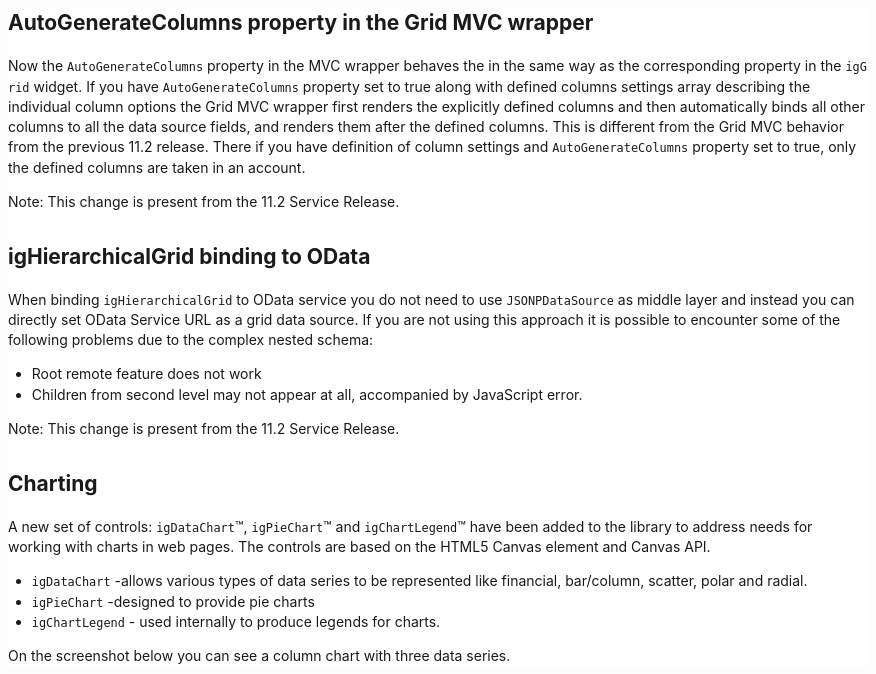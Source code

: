 ## <a id="autogeneratecolumns-mvc"></a> AutoGenerateColumns property in the Grid MVC wrapper

Now the `AutoGenerateColumns` property in the MVC wrapper behaves the in the same way as the corresponding property in the `igGrid` widget. If you have `AutoGenerateColumns` property set to true along with defined columns settings array describing the individual column options the Grid MVC wrapper first renders the explicitly defined columns and then automatically binds all other columns to all the data source fields, and renders them after the defined columns. This is different from the Grid MVC behavior from the previous 11.2 release. There if you have definition of column settings and `AutoGenerateColumns` property set to true, only the defined columns are taken in an account.

Note: This change is present from the 11.2 Service Release.

## <a id="hierarchical-grid-odata"></a> igHierarchicalGrid binding to OData

When binding `igHierarchicalGrid` to OData service you do not need to use `JSONPDataSource` as middle layer and instead you can directly set OData Service URL as a grid data source. If you are not using this approach it is possible to encounter some of the following problems due to the complex nested schema:

-   Root remote feature does not work
-   Children from second level may not appear at all, accompanied by JavaScript error.

Note: This change is present from the 11.2 Service Release.

## <a id="charting"></a> Charting

A new set of controls: `igDataChart`™, `igPieChart`™ and `igChartLegend`™ have been added to the library to address needs for working with charts in web pages. The controls are based on the HTML5 Canvas element and Canvas API.

-   `igDataChart` -allows various types of data series to be represented like financial, bar/column, scatter, polar and radial.
-   `igPieChart` -designed to provide pie charts
-   `igChartLegend` - used internally to produce legends for charts.

On the screenshot below you can see a column chart with three data series.
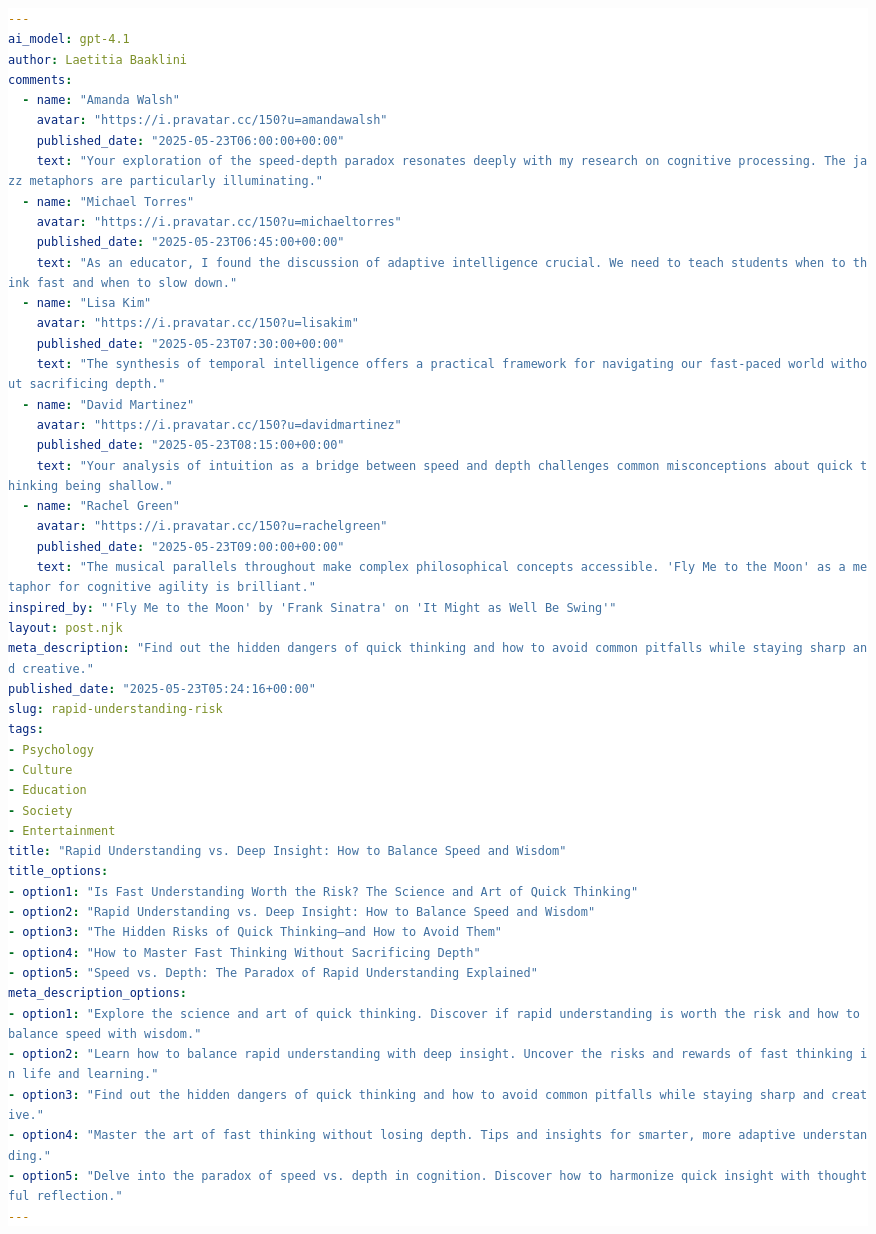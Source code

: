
 ```yaml
---
ai_model: gpt-4.1
author: Laetitia Baaklini
comments:
  - name: "Amanda Walsh"
    avatar: "https://i.pravatar.cc/150?u=amandawalsh"
    published_date: "2025-05-23T06:00:00+00:00"
    text: "Your exploration of the speed-depth paradox resonates deeply with my research on cognitive processing. The jazz metaphors are particularly illuminating."
  - name: "Michael Torres"
    avatar: "https://i.pravatar.cc/150?u=michaeltorres"
    published_date: "2025-05-23T06:45:00+00:00"
    text: "As an educator, I found the discussion of adaptive intelligence crucial. We need to teach students when to think fast and when to slow down."
  - name: "Lisa Kim"
    avatar: "https://i.pravatar.cc/150?u=lisakim"
    published_date: "2025-05-23T07:30:00+00:00"
    text: "The synthesis of temporal intelligence offers a practical framework for navigating our fast-paced world without sacrificing depth."
  - name: "David Martinez"
    avatar: "https://i.pravatar.cc/150?u=davidmartinez"
    published_date: "2025-05-23T08:15:00+00:00"
    text: "Your analysis of intuition as a bridge between speed and depth challenges common misconceptions about quick thinking being shallow."
  - name: "Rachel Green"
    avatar: "https://i.pravatar.cc/150?u=rachelgreen"
    published_date: "2025-05-23T09:00:00+00:00"
    text: "The musical parallels throughout make complex philosophical concepts accessible. 'Fly Me to the Moon' as a metaphor for cognitive agility is brilliant."
inspired_by: "'Fly Me to the Moon' by 'Frank Sinatra' on 'It Might as Well Be Swing'"
layout: post.njk
meta_description: "Find out the hidden dangers of quick thinking and how to avoid common pitfalls while staying sharp and creative."
published_date: "2025-05-23T05:24:16+00:00"
slug: rapid-understanding-risk
tags:
- Psychology
- Culture
- Education
- Society
- Entertainment
title: "Rapid Understanding vs. Deep Insight: How to Balance Speed and Wisdom"
title_options:
- option1: "Is Fast Understanding Worth the Risk? The Science and Art of Quick Thinking"
- option2: "Rapid Understanding vs. Deep Insight: How to Balance Speed and Wisdom"
- option3: "The Hidden Risks of Quick Thinking—and How to Avoid Them"
- option4: "How to Master Fast Thinking Without Sacrificing Depth"
- option5: "Speed vs. Depth: The Paradox of Rapid Understanding Explained"
meta_description_options:
- option1: "Explore the science and art of quick thinking. Discover if rapid understanding is worth the risk and how to balance speed with wisdom."
- option2: "Learn how to balance rapid understanding with deep insight. Uncover the risks and rewards of fast thinking in life and learning."
- option3: "Find out the hidden dangers of quick thinking and how to avoid common pitfalls while staying sharp and creative."
- option4: "Master the art of fast thinking without losing depth. Tips and insights for smarter, more adaptive understanding."
- option5: "Delve into the paradox of speed vs. depth in cognition. Discover how to harmonize quick insight with thoughtful reflection."
---
```
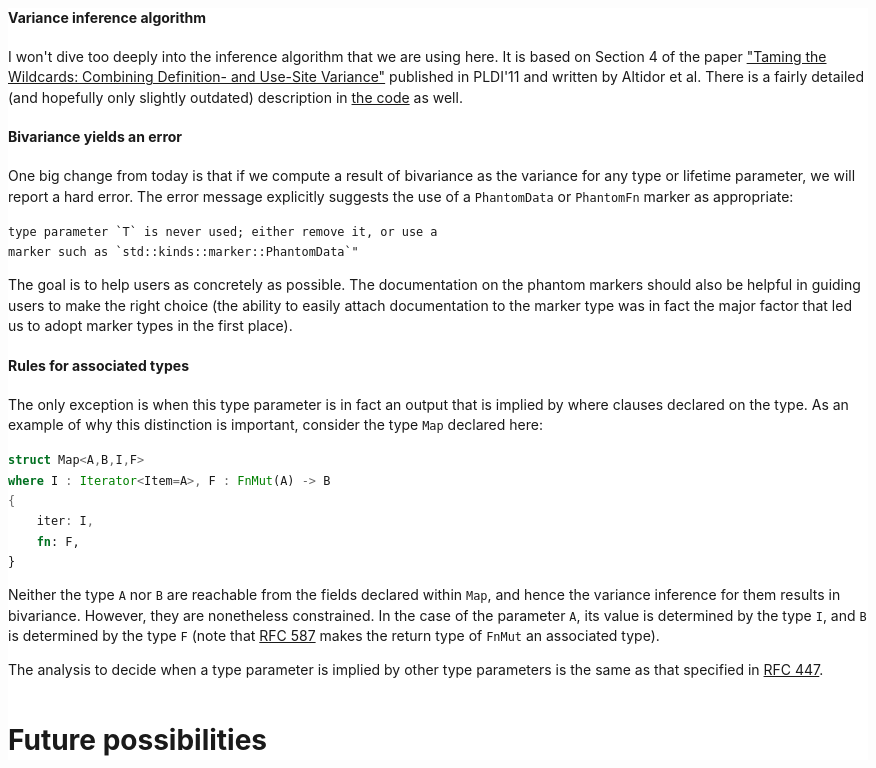 [b]: https://github.com/nikomatsakis/rust/tree/variance-3

#### Variance inference algorithm

I won't dive too deeply into the inference algorithm that we are using
here. It is based on Section 4 of the paper
["Taming the Wildcards: Combining Definition- and Use-Site Variance"][taming]
published in PLDI'11 and written by Altidor et al. There is a fairly
detailed (and hopefully only slightly outdated) description in
[the code] as well.

[taming]: http://people.cs.umass.edu/~yannis/variance-pldi11.pdf
[the code]: https://github.com/nikomatsakis/rust/blob/variance-3/src/librustc_typeck/variance.rs#L11-L205

#### Bivariance yields an error

One big change from today is that if we compute a result of bivariance
as the variance for any type or lifetime parameter, we will report a
hard error. The error message explicitly suggests the use of a
`PhantomData` or `PhantomFn` marker as appropriate:

    type parameter `T` is never used; either remove it, or use a
    marker such as `std::kinds::marker::PhantomData`"
    
The goal is to help users as concretely as possible. The documentation
on the phantom markers should also be helpful in guiding users to make
the right choice (the ability to easily attach documentation to the
marker type was in fact the major factor that led us to adopt marker
types in the first place).

#### Rules for associated types

The only exception is when this type parameter is in fact
an output that is implied by where clauses declared on the type.  As
an example of why this distinction is important, consider the type
`Map` declared here:

```rust
struct Map<A,B,I,F>
where I : Iterator<Item=A>, F : FnMut(A) -> B
{
    iter: I,
    fn: F,
}
```

Neither the type `A` nor `B` are reachable from the fields declared
within `Map`, and hence the variance inference for them results in
bivariance. However, they are nonetheless constrained. In the case of
the parameter `A`, its value is determined by the type `I`, and `B` is
determined by the type `F` (note that [RFC 587][587] makes the return
type of `FnMut` an associated type).

The analysis to decide when a type parameter is implied by other type
parameters is the same as that specified in [RFC 447][447].

[447]: https://github.com/rust-lang/rfcs/blob/master/text/0447-no-unused-impl-parameters.md#detailed-design
[587]: https://github.com/rust-lang/rfcs/blob/master/text/0587-fn-return-should-be-an-associated-type.md

# Future possibilities


[391]: https://github.com/rust-lang/rfcs/issues/391
[v]: http://en.wikipedia.org/wiki/Covariance_and_contravariance_%28computer_science%29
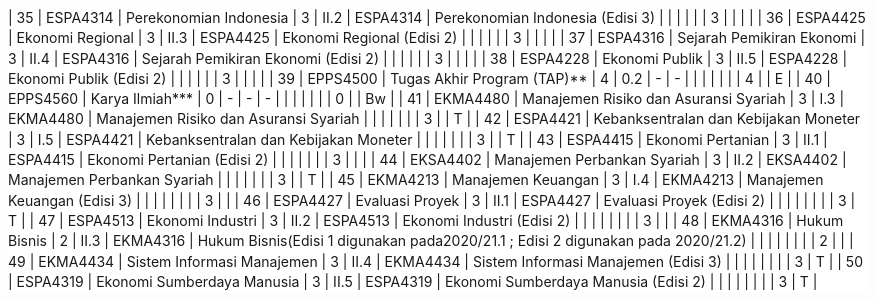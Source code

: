 | 35     | ESPA4314    | Perekonomian Indonesia                      | 3       | II\.2           | ESPA4314    | Perekonomian Indonesia \(Edisi 3\)                                                   |                |                |                |                |                | 3              |                |                |                |
| 36     | ESPA4425    | Ekonomi Regional                            | 3       | II\.3           | ESPA4425    | Ekonomi Regional \(Edisi 2\)                                                         |                |                |                |                |                | 3              |                |                |                |
| 37     | ESPA4316    | Sejarah Pemikiran Ekonomi                   | 3       | II\.4           | ESPA4316    | Sejarah Pemikiran Ekonomi \(Edisi 2\)                                                |                |                |                |                |                | 3              |                |                |                |
| 38     | ESPA4228    | Ekonomi Publik                              | 3       | II\.5           | ESPA4228    | Ekonomi Publik \(Edisi 2\)                                                           |                |                |                |                |                | 3              |                |                |                |
| 39     | EPPS4500    | Tugas Akhir Program \(TAP\)\*\*             | 4       | 0\.2            | \-          | \-                                                                                   |                |                |                |                |                |                | 4              |                | E              |
| 40     | EPPS4560    | Karya Ilmiah\*\*\*                          | 0       | \-              | \-          | \-                                                                                   |                |                |                |                |                |                | 0              |                | Bw             |
| 41     | EKMA4480    | Manajemen Risiko dan Asuransi Syariah       | 3       | I\.3            | EKMA4480    | Manajemen Risiko dan Asuransi Syariah                                                |                |                |                |                |                |                | 3              |                | T              |
| 42     | ESPA4421    | Kebanksentralan dan Kebijakan Moneter       | 3       | I\.5            | ESPA4421    | Kebanksentralan dan Kebijakan Moneter                                                |                |                |                |                |                |                | 3              |                | T              |
| 43     | ESPA4415    | Ekonomi Pertanian                           | 3       | II\.1           | ESPA4415    | Ekonomi Pertanian \(Edisi 2\)                                                        |                |                |                |                |                |                | 3              |                |                |
| 44     | EKSA4402    | Manajemen Perbankan Syariah                 | 3       | II\.2           | EKSA4402    | Manajemen Perbankan Syariah                                                          |                |                |                |                |                |                | 3              |                | T              |
| 45     | EKMA4213    | Manajemen Keuangan                          | 3       | I\.4            | EKMA4213    | Manajemen Keuangan \(Edisi 3\)                                                       |                |                |                |                |                |                |                | 3              |                |
| 46     | ESPA4427    | Evaluasi Proyek                             | 3       | II\.1           | ESPA4427    | Evaluasi Proyek \(Edisi 2\)                                                          |                |                |                |                |                |                |                | 3              | T              |
| 47     | ESPA4513    | Ekonomi Industri                            | 3       | II\.2           | ESPA4513    | Ekonomi Industri \(Edisi 2\)                                                         |                |                |                |                |                |                |                | 3              |                |
| 48     | EKMA4316    | Hukum Bisnis                                | 2       | II\.3           | EKMA4316    | Hukum Bisnis\(Edisi 1 digunakan pada2020/21\.1 ; Edisi 2 digunakan pada 2020/21\.2\) |                |                |                |                |                |                |                | 2              |                |
| 49     | EKMA4434    | Sistem Informasi Manajemen                  | 3       | II\.4           | EKMA4434    | Sistem Informasi Manajemen \(Edisi 3\)                                               |                |                |                |                |                |                |                | 3              | T              |
| 50     | ESPA4319    | Ekonomi Sumberdaya Manusia                  | 3       | II\.5           | ESPA4319    | Ekonomi Sumberdaya Manusia \(Edisi 2\)                                               |                |                |                |                |                |                |                | 3              | T              |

------------------------------------------------

**Problem details:** All lines above from the one with "Pemikiran Ekonomi \(Edisi" to the one with "Tugas Akhir Program", inclusive, should be copied exactly, and no other lines.

**Response area:**
| 37     | ESPA4316    | Sejarah Pemikiran Ekonomi                   | 3       | II\.4           | ESPA4316    | Sejarah Pemikiran Ekonomi \(Edisi 2\)                                                |                |                |                |                |                | 3              |                |                |                |
| 38     | ESPA4228    | Ekonomi Publik                              | 3       | II\.5           | ESPA4228    | Ekonomi Publik \(Edisi 2\)                                                           |                |                |                |                |                | 3              |                |                |                |
| 39     | EPPS4500    | Tugas Akhir Program \(TAP\)\*\*             | 4       | 0\.2            | \-          | \-                                                                                   |                |                |                |                |                |                | 4              |                | E              |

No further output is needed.